4:50 pm - 11/16/2012
Affirmative Action Ban in Michigan Is Rejected

The United States Court of Appeals for the Sixth Circuit ruled, 8 to 7, on Thursday that Michigan’s voter-approved 2006 ban on affirmative action was unconstitutional.

The ruling, in Coalition to Defend Affirmative Action v. University of Michigan, was not based on racial discrimination, but rather on a violation of the 14th Amendment’s guarantee of equal protection. The ban, the court said, unfairly placed a special burden on supporters of race-conscious admissions policies.

People trying to change any other aspect of university admissions policies, the court said, had several avenues open: they could lobby the admissions committee, petition university leaders, try to influence the college’s governing board or take the issue to a statewide initiative. Those supporting affirmative action, on the other hand, had no alternative but to undertake the “long, expensive and arduous process” of amending the state Constitution.
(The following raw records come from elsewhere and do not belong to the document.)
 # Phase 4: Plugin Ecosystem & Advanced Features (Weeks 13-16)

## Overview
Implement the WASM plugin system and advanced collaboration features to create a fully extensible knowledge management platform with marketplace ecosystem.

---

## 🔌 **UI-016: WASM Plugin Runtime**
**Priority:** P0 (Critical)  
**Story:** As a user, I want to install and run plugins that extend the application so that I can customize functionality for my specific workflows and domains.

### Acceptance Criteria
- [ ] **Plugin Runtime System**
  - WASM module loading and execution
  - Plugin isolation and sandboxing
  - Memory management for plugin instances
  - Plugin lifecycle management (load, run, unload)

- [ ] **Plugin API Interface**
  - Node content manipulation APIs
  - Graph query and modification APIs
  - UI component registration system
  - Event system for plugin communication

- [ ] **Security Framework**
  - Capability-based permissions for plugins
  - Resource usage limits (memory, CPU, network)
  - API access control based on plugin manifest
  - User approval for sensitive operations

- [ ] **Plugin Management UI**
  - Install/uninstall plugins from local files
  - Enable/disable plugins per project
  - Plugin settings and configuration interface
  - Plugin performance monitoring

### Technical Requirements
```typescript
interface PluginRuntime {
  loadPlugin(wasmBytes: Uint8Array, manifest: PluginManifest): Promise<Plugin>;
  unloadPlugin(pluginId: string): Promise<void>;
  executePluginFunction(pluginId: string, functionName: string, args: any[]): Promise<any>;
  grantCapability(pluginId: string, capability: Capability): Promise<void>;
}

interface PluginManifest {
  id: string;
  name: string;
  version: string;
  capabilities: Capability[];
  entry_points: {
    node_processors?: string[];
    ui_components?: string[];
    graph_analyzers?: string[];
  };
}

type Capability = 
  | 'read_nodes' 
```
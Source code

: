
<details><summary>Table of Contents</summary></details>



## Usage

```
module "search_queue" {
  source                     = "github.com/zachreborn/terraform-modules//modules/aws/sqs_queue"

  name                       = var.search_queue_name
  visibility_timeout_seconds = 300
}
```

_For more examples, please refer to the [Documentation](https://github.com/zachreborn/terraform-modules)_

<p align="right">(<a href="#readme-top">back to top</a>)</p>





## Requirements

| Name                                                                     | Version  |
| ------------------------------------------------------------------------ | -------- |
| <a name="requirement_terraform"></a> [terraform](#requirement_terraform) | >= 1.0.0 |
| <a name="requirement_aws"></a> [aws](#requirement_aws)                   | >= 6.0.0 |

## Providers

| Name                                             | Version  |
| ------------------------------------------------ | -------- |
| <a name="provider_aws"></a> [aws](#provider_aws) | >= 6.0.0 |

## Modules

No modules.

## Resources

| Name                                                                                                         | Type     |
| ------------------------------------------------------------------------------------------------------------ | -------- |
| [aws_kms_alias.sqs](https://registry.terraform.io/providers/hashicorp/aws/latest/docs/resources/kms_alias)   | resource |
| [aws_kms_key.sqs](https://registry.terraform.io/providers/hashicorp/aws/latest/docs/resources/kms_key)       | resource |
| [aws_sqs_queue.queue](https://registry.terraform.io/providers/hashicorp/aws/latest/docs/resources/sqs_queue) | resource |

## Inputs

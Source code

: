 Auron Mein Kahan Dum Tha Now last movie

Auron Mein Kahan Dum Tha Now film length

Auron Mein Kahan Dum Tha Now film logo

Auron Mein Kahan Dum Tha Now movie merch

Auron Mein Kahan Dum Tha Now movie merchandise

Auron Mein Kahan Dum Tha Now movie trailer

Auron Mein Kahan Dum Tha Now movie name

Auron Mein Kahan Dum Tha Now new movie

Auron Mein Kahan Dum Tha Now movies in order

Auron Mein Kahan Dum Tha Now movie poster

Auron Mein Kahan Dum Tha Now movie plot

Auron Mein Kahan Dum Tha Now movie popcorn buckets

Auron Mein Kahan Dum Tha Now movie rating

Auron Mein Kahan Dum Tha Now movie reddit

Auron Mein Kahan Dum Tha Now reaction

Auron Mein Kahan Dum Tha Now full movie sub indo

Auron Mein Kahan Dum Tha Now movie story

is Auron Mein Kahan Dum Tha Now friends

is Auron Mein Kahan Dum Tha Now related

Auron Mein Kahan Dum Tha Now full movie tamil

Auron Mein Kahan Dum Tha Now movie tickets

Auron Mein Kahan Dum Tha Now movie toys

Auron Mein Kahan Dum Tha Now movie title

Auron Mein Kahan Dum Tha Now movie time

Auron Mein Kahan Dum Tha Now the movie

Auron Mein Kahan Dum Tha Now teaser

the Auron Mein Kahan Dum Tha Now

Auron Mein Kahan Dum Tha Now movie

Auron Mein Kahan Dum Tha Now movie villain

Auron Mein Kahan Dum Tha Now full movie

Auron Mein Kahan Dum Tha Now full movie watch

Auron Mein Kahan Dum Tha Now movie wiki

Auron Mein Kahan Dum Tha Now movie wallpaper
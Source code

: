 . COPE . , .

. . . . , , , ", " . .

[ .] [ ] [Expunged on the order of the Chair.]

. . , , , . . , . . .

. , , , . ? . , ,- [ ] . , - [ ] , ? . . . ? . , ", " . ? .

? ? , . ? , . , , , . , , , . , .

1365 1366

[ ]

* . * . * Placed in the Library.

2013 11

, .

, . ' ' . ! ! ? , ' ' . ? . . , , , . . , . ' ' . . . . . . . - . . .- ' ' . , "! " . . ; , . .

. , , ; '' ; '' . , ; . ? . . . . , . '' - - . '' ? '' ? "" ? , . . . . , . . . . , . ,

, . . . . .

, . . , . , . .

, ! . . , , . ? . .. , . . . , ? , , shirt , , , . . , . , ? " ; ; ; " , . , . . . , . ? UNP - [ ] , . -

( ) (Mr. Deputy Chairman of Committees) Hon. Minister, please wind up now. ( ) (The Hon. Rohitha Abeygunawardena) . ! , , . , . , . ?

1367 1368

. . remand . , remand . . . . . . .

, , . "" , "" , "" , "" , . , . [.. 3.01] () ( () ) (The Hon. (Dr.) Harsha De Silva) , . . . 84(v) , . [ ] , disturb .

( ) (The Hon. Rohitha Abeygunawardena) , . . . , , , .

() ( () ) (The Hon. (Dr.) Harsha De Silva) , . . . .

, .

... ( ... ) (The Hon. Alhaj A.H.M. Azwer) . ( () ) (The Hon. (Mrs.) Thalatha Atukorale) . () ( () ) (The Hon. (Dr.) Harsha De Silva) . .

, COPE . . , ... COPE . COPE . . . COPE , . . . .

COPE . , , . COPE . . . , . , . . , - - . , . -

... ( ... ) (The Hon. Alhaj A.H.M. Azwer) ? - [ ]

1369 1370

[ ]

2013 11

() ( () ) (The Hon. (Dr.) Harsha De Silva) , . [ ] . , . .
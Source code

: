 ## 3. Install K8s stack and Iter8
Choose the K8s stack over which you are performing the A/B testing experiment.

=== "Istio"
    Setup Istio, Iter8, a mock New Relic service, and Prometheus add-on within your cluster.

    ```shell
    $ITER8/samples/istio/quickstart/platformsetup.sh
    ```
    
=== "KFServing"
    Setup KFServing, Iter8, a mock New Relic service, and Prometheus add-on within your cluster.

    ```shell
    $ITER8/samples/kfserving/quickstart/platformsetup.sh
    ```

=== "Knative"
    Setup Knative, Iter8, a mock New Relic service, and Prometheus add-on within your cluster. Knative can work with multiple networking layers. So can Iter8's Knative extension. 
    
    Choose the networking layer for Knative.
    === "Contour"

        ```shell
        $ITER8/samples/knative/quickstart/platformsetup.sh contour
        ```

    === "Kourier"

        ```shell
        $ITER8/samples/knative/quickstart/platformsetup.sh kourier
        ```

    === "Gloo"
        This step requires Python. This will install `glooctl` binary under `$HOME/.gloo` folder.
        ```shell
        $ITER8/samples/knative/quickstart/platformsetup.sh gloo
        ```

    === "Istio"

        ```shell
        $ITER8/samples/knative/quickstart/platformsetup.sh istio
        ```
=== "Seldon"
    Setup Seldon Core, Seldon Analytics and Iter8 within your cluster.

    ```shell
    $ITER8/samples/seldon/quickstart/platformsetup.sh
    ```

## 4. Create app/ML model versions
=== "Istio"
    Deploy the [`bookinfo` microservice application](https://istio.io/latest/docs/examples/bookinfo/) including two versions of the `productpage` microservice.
“The existence of such a comparative structural burden undermines the equal protection clause’s guarantee that all citizens ought to have equal access to the tools of political change,” said Judge R. Guy Cole Jr., writing for the majority.

The United States Supreme Court is considering an affirmative action case, Fisher v. University of Texas, challenging the use of race as a factor in admissions. But the Sixth Circuit case raises a different issue: the legality of statewide bans on affirmative action. Seven states besides Michigan — Arizona, California, Florida, Oklahoma, Nebraska, New Hampshire and Washington — forbid the consideration of race in university admissions.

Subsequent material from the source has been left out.